• **ACTIVITY**
While copying the entries exactly, leave out each picture they contain.
(INFORMATION SUPPLIED)
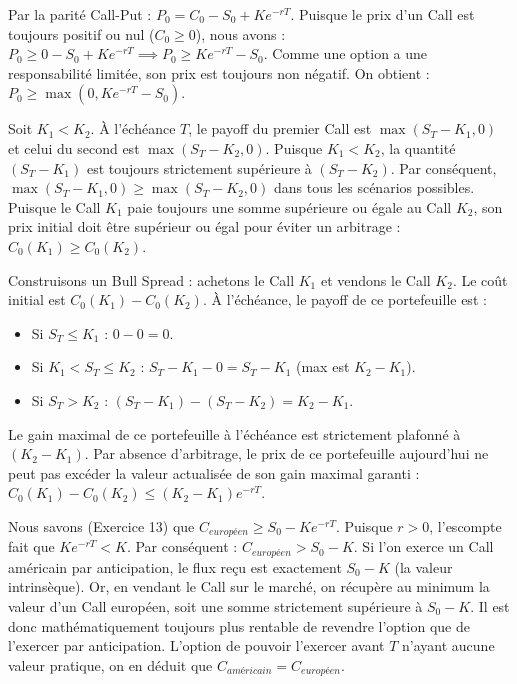 \begin{correctionbox}
Par la parité Call-Put : $P_0 = C_0 - S_0 + K e^{-rT}$.
Puisque le prix d'un Call est toujours positif ou nul ($C_0 \ge 0$), nous avons :
$P_0 \ge 0 - S_0 + K e^{-rT} \implies P_0 \ge K e^{-rT} - S_0$.
Comme une option a une responsabilité limitée, son prix est toujours non négatif. 
On obtient : $P_0 \ge \max(0, K e^{-rT} - S_0)$.
\end{correctionbox}

\begin{correctionbox}
Soit $K_1 < K_2$. À l'échéance $T$, le payoff du premier Call est $\max(S_T - K_1, 0)$ et celui du second est $\max(S_T - K_2, 0)$.
Puisque $K_1 < K_2$, la quantité $(S_T - K_1)$ est toujours strictement supérieure à $(S_T - K_2)$.
Par conséquent, $\max(S_T - K_1, 0) \ge \max(S_T - K_2, 0)$ dans tous les scénarios possibles.
Puisque le Call $K_1$ paie toujours une somme supérieure ou égale au Call $K_2$, son prix initial doit être supérieur ou égal pour éviter un arbitrage :
$C_0(K_1) \ge C_0(K_2)$.
\end{correctionbox}

\begin{correctionbox}
Construisons un Bull Spread : achetons le Call $K_1$ et vendons le Call $K_2$.
Le coût initial est $C_0(K_1) - C_0(K_2)$.
À l'échéance, le payoff de ce portefeuille est :
\begin{itemize}[label=$\cdot$]
    \item Si $S_T \le K_1$ : $0 - 0 = 0$.
    \item Si $K_1 < S_T \le K_2$ : $S_T - K_1 - 0 = S_T - K_1$ (max est $K_2 - K_1$).
    \item Si $S_T > K_2$ : $(S_T - K_1) - (S_T - K_2) = K_2 - K_1$.
\end{itemize}
Le gain maximal de ce portefeuille à l'échéance est strictement plafonné à $(K_2 - K_1)$.
Par absence d'arbitrage, le prix de ce portefeuille aujourd'hui ne peut pas excéder la valeur actualisée de son gain maximal garanti :
$C_0(K_1) - C_0(K_2) \le (K_2 - K_1)e^{-rT}$.
\end{correctionbox}

\begin{correctionbox}
Nous savons (Exercice 13) que $C_{européen} \ge S_0 - K e^{-rT}$.
Puisque $r > 0$, l'escompte fait que $K e^{-rT} < K$. Par conséquent :
$C_{européen} > S_0 - K$.
Si l'on exerce un Call américain par anticipation, le flux reçu est exactement $S_0 - K$ (la valeur intrinsèque). 
Or, en vendant le Call sur le marché, on récupère au minimum la valeur d'un Call européen, soit une somme strictement supérieure à $S_0 - K$. Il est donc mathématiquement toujours plus rentable de revendre l'option que de l'exercer par anticipation. L'option de pouvoir l'exercer avant $T$ n'ayant aucune valeur pratique, on en déduit que $C_{américain} = C_{européen}$.
\end{correctionbox}

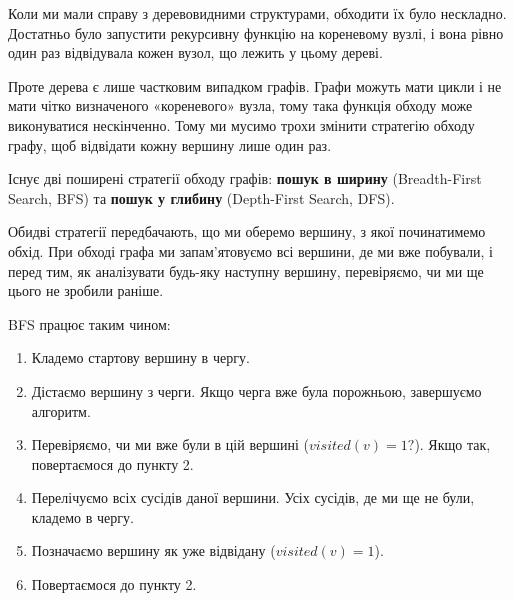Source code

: \documentclass[12pt,a4paper]{report}
\begin{document}
Коли ми мали справу з деревовидними структурами, обходити їх було нескладно. Достатньо було запустити рекурсивну функцію на кореневому вузлі, і вона рівно один раз відвідувала кожен вузол, що лежить у цьому дереві.

Проте дерева є лише частковим випадком графів. Графи можуть мати цикли і не мати чітко визначеного «кореневого» вузла, тому така функція обходу може виконуватися нескінченно. Тому ми мусимо трохи змінити стратегію обходу графу, щоб відвідати кожну вершину лише один раз.

Існує дві поширені стратегії обходу графів: \textbf{пошук в ширину} (Breadth-First Search, BFS) та \textbf{пошук у глибину} (Depth-First Search, DFS).

Обидві стратегії передбачають, що ми оберемо вершину, з якої починатимемо обхід. При обході графа ми запам’ятовуємо всі вершини, де ми вже побували, і перед тим, як аналізувати будь-яку наступну вершину, перевіряємо, чи ми ще цього не зробили раніше.

BFS працює таким чином:

\begin{enumerate}
    \item Кладемо стартову вершину в чергу.
    \item Дістаємо вершину з черги. Якщо черга вже була порожньою, завершуємо алгоритм.
    \item Перевіряємо, чи ми вже були в цій вершині (\(visited(v) = 1?\)). Якщо так, повертаємося до пункту 2.
    \item Перелічуємо всіх сусідів даної вершини. Усіх сусідів, де ми ще не були, кладемо в чергу.
    \item Позначаємо вершину як уже відвідану (\(visited(v) = 1\)).
    \item Повертаємося до пункту 2.
\end{enumerate}

\begin{center}
\end{center}
\end{document}
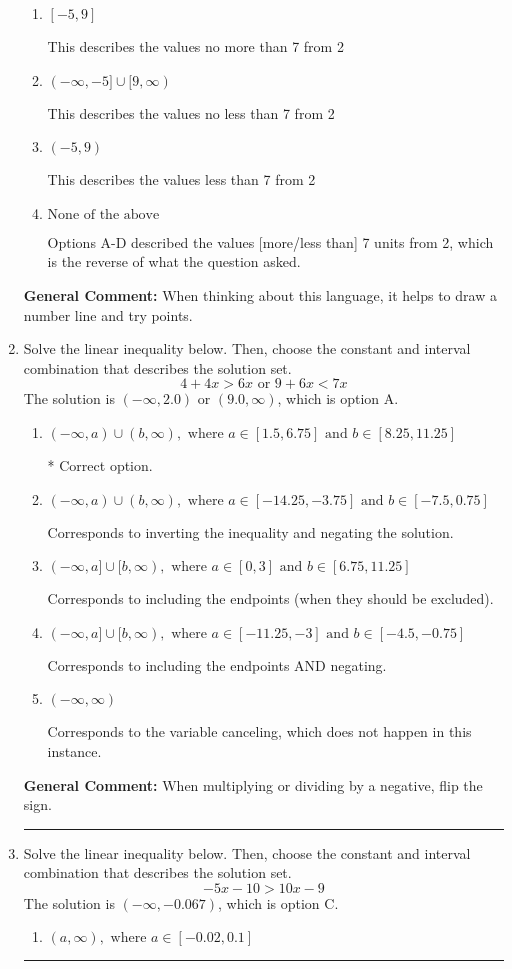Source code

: \documentclass{extbook}[14pt]
\newcommand{\litem}[1]{\item #1

\rule{\textwidth}{0.4pt}}
\begin{document}
\begin{enumerate}
{\begin{enumerate}[label=\Alph*.]
This describes the values more than 7 from 2
\item \( [-5, 9] \)

This describes the values no more than 7 from 2
\item \( (-\infty, -5] \cup [9, \infty) \)

This describes the values no less than 7 from 2
\item \( (-5, 9) \)

This describes the values less than 7 from 2
\item \( \text{None of the above} \)

Options A-D described the values [more/less than] 7 units from 2, which is the reverse of what the question asked.
\end{enumerate}

\textbf{General Comment:} When thinking about this language, it helps to draw a number line and try points.
}
\litem{
Solve the linear inequality below. Then, choose the constant and interval combination that describes the solution set.
\[ 4 + 4 x > 6 x \text{ or } 9 + 6 x < 7 x \]The solution is \( (-\infty, 2.0) \text{ or } (9.0, \infty) \), which is option A.\begin{enumerate}[label=\Alph*.]
\item \( (-\infty, a) \cup (b, \infty), \text{ where } a \in [1.5, 6.75] \text{ and } b \in [8.25, 11.25] \)

 * Correct option.
\item \( (-\infty, a) \cup (b, \infty), \text{ where } a \in [-14.25, -3.75] \text{ and } b \in [-7.5, 0.75] \)

Corresponds to inverting the inequality and negating the solution.
\item \( (-\infty, a] \cup [b, \infty), \text{ where } a \in [0, 3] \text{ and } b \in [6.75, 11.25] \)

Corresponds to including the endpoints (when they should be excluded).
\item \( (-\infty, a] \cup [b, \infty), \text{ where } a \in [-11.25, -3] \text{ and } b \in [-4.5, -0.75] \)

Corresponds to including the endpoints AND negating.
\item \( (-\infty, \infty) \)

Corresponds to the variable canceling, which does not happen in this instance.
\end{enumerate}

\textbf{General Comment:} When multiplying or dividing by a negative, flip the sign.
}
\litem{
Solve the linear inequality below. Then, choose the constant and interval combination that describes the solution set.
\[ -5x -10 > 10x -9 \]The solution is \( (-\infty, -0.067) \), which is option C.\begin{enumerate}[label=\Alph*.]
\item \( (a, \infty), \text{ where } a \in [-0.02, 0.1] \)


\end{enumerate}}
\end{enumerate}
\end{document}
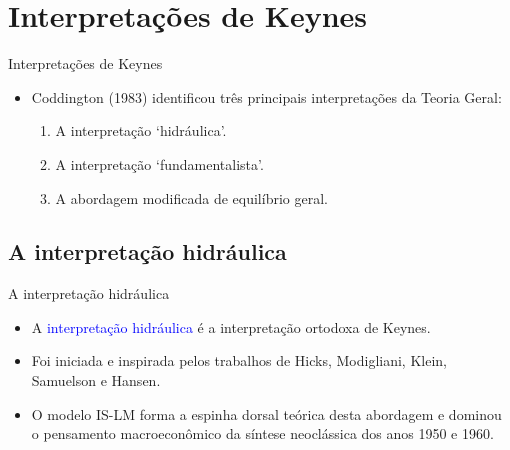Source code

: \documentclass[10pt]{beamer}
\begin{document}
\section{Interpretações de Keynes}
\begin{frame}{Interpretações de Keynes}
    \begin{itemize}
        \item Coddington (1983) identificou três principais interpretações da Teoria Geral:
        \bigskip
        \begin{enumerate}
            \item A interpretação `hidráulica'.
            \bigskip
            \item A interpretação `fundamentalista'.
            \bigskip
            \item A abordagem modificada de equilíbrio geral.
        \end{enumerate}
    \end{itemize}
\end{frame}

\subsection{A interpretação hidráulica}
\begin{frame}{A interpretação hidráulica}
    \begin{itemize}
        \item A \textcolor{blue}{interpretação hidráulica} é a interpretação ortodoxa de Keynes.
        \bigskip
        \item Foi iniciada e inspirada pelos trabalhos de Hicks, Modigliani, Klein, Samuelson e Hansen.
        \bigskip
        \item O modelo IS-LM forma a espinha dorsal teórica desta abordagem e dominou o pensamento macroeconômico da síntese neoclássica dos anos 1950 e 1960.
    \end{itemize}
\end{frame}
\end{document}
(End INFORMATION SUPPLIED)
• **TASK ANSWER**
 \begin{correctionbox}
Par la parité Call-Put : $P_0 = C_0 - S_0 + K e^{-rT}$.
Puisque le prix d'un Call est toujours positif ou nul ($C_0 \ge 0$), nous avons :
$P_0 \ge 0 - S_0 + K e^{-rT} \implies P_0 \ge K e^{-rT} - S_0$.
Comme une option a une responsabilité limitée, son prix est toujours non négatif. 
On obtient : $P_0 \ge \max(0, K e^{-rT} - S_0)$.
\end{correctionbox}

\begin{correctionbox}
Soit $K_1 < K_2$. À l'échéance $T$, le payoff du premier Call est $\max(S_T - K_1, 0)$ et celui du second est $\max(S_T - K_2, 0)$.
Puisque $K_1 < K_2$, la quantité $(S_T - K_1)$ est toujours strictement supérieure à $(S_T - K_2)$.
Par conséquent, $\max(S_T - K_1, 0) \ge \max(S_T - K_2, 0)$ dans tous les scénarios possibles.
Puisque le Call $K_1$ paie toujours une somme supérieure ou égale au Call $K_2$, son prix initial doit être supérieur ou égal pour éviter un arbitrage :
$C_0(K_1) \ge C_0(K_2)$.
\end{correctionbox}

\begin{correctionbox}
Construisons un Bull Spread : achetons le Call $K_1$ et vendons le Call $K_2$.
Le coût initial est $C_0(K_1) - C_0(K_2)$.
À l'échéance, le payoff de ce portefeuille est :
\begin{itemize}[label=$\cdot$]
    \item Si $S_T \le K_1$ : $0 - 0 = 0$.
    \item Si $K_1 < S_T \le K_2$ : $S_T - K_1 - 0 = S_T - K_1$ (max est $K_2 - K_1$).
    \item Si $S_T > K_2$ : $(S_T - K_1) - (S_T - K_2) = K_2 - K_1$.
\end{itemize}
Le gain maximal de ce portefeuille à l'échéance est strictement plafonné à $(K_2 - K_1)$.
Par absence d'arbitrage, le prix de ce portefeuille aujourd'hui ne peut pas excéder la valeur actualisée de son gain maximal garanti :
$C_0(K_1) - C_0(K_2) \le (K_2 - K_1)e^{-rT}$.
\end{correctionbox}

\begin{correctionbox}
Nous savons (Exercice 13) que $C_{européen} \ge S_0 - K e^{-rT}$.
Puisque $r > 0$, l'escompte fait que $K e^{-rT} < K$. Par conséquent :
$C_{européen} > S_0 - K$.
Si l'on exerce un Call américain par anticipation, le flux reçu est exactement $S_0 - K$ (la valeur intrinsèque). 
Or, en vendant le Call sur le marché, on récupère au minimum la valeur d'un Call européen, soit une somme strictement supérieure à $S_0 - K$. Il est donc mathématiquement toujours plus rentable de revendre l'option que de l'exercer par anticipation. L'option de pouvoir l'exercer avant $T$ n'ayant aucune valeur pratique, on en déduit que $C_{américain} = C_{européen}$.
\end{correctionbox}

Source code

: \documentclass[12pt,a4paper]{report}
\begin{document}
Коли ми мали справу з деревовидними структурами, обходити їх було нескладно. Достатньо було запустити рекурсивну функцію на кореневому вузлі, і вона рівно один раз відвідувала кожен вузол, що лежить у цьому дереві.

Проте дерева є лише частковим випадком графів. Графи можуть мати цикли і не мати чітко визначеного «кореневого» вузла, тому така функція обходу може виконуватися нескінченно. Тому ми мусимо трохи змінити стратегію обходу графу, щоб відвідати кожну вершину лише один раз.

Існує дві поширені стратегії обходу графів: \textbf{пошук в ширину} (Breadth-First Search, BFS) та \textbf{пошук у глибину} (Depth-First Search, DFS).

Обидві стратегії передбачають, що ми оберемо вершину, з якої починатимемо обхід. При обході графа ми запам’ятовуємо всі вершини, де ми вже побували, і перед тим, як аналізувати будь-яку наступну вершину, перевіряємо, чи ми ще цього не зробили раніше.

BFS працює таким чином:

\begin{enumerate}
    \item Кладемо стартову вершину в чергу.
    \item Дістаємо вершину з черги. Якщо черга вже була порожньою, завершуємо алгоритм.
    \item Перевіряємо, чи ми вже були в цій вершині (\(visited(v) = 1?\)). Якщо так, повертаємося до пункту 2.
    \item Перелічуємо всіх сусідів даної вершини. Усіх сусідів, де ми ще не були, кладемо в чергу.
    \item Позначаємо вершину як уже відвідану (\(visited(v) = 1\)).
    \item Повертаємося до пункту 2.
\end{enumerate}

\begin{center}
\end{center}
\end{document}
Source code

: \documentclass{extbook}[14pt]
\newcommand{\litem}[1]{\item #1

\rule{\textwidth}{0.4pt}}
\begin{document}
\begin{enumerate}
{\begin{enumerate}[label=\Alph*.]
This describes the values more than 7 from 2
\item \( [-5, 9] \)

This describes the values no more than 7 from 2
\item \( (-\infty, -5] \cup [9, \infty) \)

This describes the values no less than 7 from 2
\item \( (-5, 9) \)

This describes the values less than 7 from 2
\item \( \text{None of the above} \)

Options A-D described the values [more/less than] 7 units from 2, which is the reverse of what the question asked.
\end{enumerate}

\textbf{General Comment:} When thinking about this language, it helps to draw a number line and try points.
}
\litem{
Solve the linear inequality below. Then, choose the constant and interval combination that describes the solution set.
\[ 4 + 4 x > 6 x \text{ or } 9 + 6 x < 7 x \]The solution is \( (-\infty, 2.0) \text{ or } (9.0, \infty) \), which is option A.\begin{enumerate}[label=\Alph*.]
\item \( (-\infty, a) \cup (b, \infty), \text{ where } a \in [1.5, 6.75] \text{ and } b \in [8.25, 11.25] \)

 * Correct option.
\item \( (-\infty, a) \cup (b, \infty), \text{ where } a \in [-14.25, -3.75] \text{ and } b \in [-7.5, 0.75] \)

Corresponds to inverting the inequality and negating the solution.
\item \( (-\infty, a] \cup [b, \infty), \text{ where } a \in [0, 3] \text{ and } b \in [6.75, 11.25] \)

Corresponds to including the endpoints (when they should be excluded).
\item \( (-\infty, a] \cup [b, \infty), \text{ where } a \in [-11.25, -3] \text{ and } b \in [-4.5, -0.75] \)

Corresponds to including the endpoints AND negating.
\item \( (-\infty, \infty) \)

Corresponds to the variable canceling, which does not happen in this instance.
\end{enumerate}

\textbf{General Comment:} When multiplying or dividing by a negative, flip the sign.
}
\litem{
Solve the linear inequality below. Then, choose the constant and interval combination that describes the solution set.
\[ -5x -10 > 10x -9 \]The solution is \( (-\infty, -0.067) \), which is option C.\begin{enumerate}[label=\Alph*.]
\item \( (a, \infty), \text{ where } a \in [-0.02, 0.1] \)


\end{enumerate}}
\end{enumerate}
\end{document}
Source code

: \documentclass[10pt]{beamer}
\begin{document}
\section{Interpretações de Keynes}
\begin{frame}{Interpretações de Keynes}
    \begin{itemize}
        \item Coddington (1983) identificou três principais interpretações da Teoria Geral:
        \bigskip
        \begin{enumerate}
            \item A interpretação `hidráulica'.
            \bigskip
            \item A interpretação `fundamentalista'.
            \bigskip
            \item A abordagem modificada de equilíbrio geral.
        \end{enumerate}
    \end{itemize}
\end{frame}

\subsection{A interpretação hidráulica}
\begin{frame}{A interpretação hidráulica}
    \begin{itemize}
        \item A \textcolor{blue}{interpretação hidráulica} é a interpretação ortodoxa de Keynes.
        \bigskip
        \item Foi iniciada e inspirada pelos trabalhos de Hicks, Modigliani, Klein, Samuelson e Hansen.
        \bigskip
        \item O modelo IS-LM forma a espinha dorsal teórica desta abordagem e dominou o pensamento macroeconômico da síntese neoclássica dos anos 1950 e 1960.
    \end{itemize}
\end{frame}
\end{document}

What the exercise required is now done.